## RECORDED DATA
>>>>
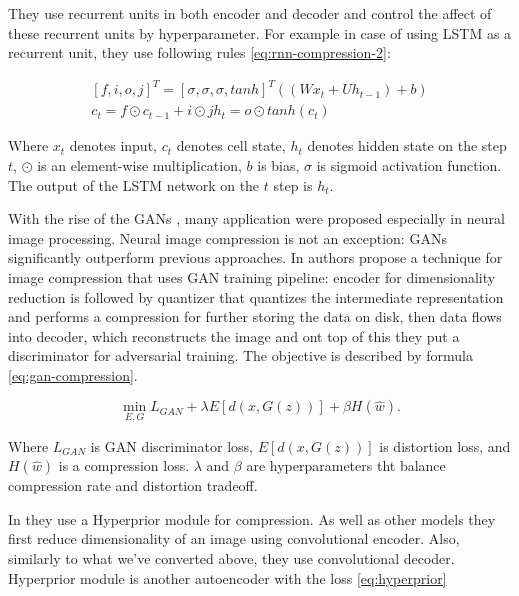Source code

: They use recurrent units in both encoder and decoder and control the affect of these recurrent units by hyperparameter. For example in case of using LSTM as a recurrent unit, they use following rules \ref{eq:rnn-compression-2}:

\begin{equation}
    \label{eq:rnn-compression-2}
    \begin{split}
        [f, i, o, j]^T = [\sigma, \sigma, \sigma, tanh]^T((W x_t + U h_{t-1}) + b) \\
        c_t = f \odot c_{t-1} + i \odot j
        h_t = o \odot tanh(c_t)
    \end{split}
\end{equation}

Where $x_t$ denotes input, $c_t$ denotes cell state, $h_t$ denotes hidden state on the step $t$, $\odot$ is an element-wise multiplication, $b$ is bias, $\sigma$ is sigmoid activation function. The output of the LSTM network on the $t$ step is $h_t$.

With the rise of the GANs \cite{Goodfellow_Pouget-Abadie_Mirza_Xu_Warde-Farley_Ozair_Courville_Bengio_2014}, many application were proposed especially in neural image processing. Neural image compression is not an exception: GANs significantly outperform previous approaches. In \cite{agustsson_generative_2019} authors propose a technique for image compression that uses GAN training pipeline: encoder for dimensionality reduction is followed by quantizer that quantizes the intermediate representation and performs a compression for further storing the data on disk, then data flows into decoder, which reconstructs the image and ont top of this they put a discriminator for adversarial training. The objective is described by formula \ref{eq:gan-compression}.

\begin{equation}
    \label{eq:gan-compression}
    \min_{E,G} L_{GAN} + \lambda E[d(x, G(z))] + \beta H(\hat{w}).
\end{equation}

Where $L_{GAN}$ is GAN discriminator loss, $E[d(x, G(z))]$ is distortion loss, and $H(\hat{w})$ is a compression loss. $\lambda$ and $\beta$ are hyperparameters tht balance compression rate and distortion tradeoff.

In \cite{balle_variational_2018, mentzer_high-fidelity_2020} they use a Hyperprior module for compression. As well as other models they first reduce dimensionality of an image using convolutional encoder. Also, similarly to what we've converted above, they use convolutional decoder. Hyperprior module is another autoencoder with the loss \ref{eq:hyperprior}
<<<<
>>>>
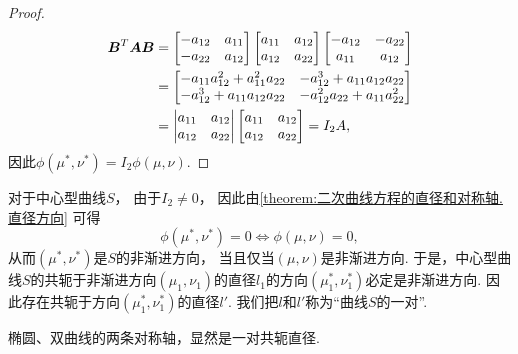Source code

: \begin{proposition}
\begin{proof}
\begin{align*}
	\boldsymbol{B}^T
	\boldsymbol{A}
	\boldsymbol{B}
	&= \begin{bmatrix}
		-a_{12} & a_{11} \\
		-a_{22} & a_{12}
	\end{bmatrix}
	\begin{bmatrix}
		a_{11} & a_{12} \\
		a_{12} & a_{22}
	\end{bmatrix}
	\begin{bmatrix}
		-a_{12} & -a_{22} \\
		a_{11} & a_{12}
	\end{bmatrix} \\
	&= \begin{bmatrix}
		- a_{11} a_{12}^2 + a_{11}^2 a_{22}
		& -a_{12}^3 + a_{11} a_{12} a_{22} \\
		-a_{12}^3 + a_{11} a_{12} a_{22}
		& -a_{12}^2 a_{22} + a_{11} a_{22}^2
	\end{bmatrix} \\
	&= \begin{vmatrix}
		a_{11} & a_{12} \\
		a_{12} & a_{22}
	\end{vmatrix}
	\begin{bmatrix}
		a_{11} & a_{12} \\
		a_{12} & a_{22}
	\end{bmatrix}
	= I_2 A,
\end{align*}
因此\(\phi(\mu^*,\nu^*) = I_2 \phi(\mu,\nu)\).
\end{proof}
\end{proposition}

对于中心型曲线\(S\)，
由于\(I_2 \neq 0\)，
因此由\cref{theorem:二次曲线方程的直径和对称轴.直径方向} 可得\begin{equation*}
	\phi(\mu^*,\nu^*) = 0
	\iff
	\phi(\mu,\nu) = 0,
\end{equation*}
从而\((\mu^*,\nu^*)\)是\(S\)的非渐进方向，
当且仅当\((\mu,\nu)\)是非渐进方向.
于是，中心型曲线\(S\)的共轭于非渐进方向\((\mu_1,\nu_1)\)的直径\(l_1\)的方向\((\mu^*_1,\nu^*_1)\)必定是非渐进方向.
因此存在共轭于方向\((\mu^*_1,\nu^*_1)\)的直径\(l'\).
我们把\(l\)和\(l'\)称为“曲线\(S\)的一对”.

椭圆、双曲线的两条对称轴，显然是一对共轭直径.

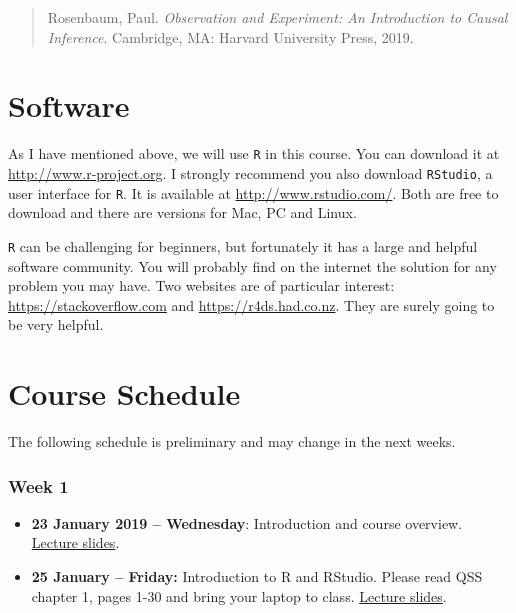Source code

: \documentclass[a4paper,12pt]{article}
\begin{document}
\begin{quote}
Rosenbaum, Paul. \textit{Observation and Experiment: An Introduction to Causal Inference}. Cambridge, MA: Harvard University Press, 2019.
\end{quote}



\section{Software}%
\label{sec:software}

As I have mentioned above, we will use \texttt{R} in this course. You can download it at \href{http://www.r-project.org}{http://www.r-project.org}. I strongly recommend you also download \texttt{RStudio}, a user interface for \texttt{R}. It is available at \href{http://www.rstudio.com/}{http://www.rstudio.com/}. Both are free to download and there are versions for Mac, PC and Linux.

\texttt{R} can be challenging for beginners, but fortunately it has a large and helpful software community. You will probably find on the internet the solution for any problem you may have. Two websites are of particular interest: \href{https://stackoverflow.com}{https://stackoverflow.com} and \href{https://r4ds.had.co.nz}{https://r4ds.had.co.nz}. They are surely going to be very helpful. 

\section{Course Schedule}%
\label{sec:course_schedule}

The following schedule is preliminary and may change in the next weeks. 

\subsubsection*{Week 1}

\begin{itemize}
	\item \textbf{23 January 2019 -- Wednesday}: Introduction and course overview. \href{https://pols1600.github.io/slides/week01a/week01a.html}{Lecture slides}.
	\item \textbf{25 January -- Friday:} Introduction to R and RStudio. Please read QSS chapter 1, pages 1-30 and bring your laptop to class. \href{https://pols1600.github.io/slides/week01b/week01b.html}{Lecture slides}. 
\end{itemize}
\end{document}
<<<<
## WHAT THE TASK ASKS
Wherever the word "odot" appears in the listing, copy the line that holds it.

## RESULT FOR THIS TASK
        c_t = f \odot c_{t-1} + i \odot j
        h_t = o \odot tanh(c_t)
Where $x_t$ denotes input, $c_t$ denotes cell state, $h_t$ denotes hidden state on the step $t$, $\odot$ is an element-wise multiplication, $b$ is bias, $\sigma$ is sigmoid activation function. The output of the LSTM network on the $t$ step is $h_t$.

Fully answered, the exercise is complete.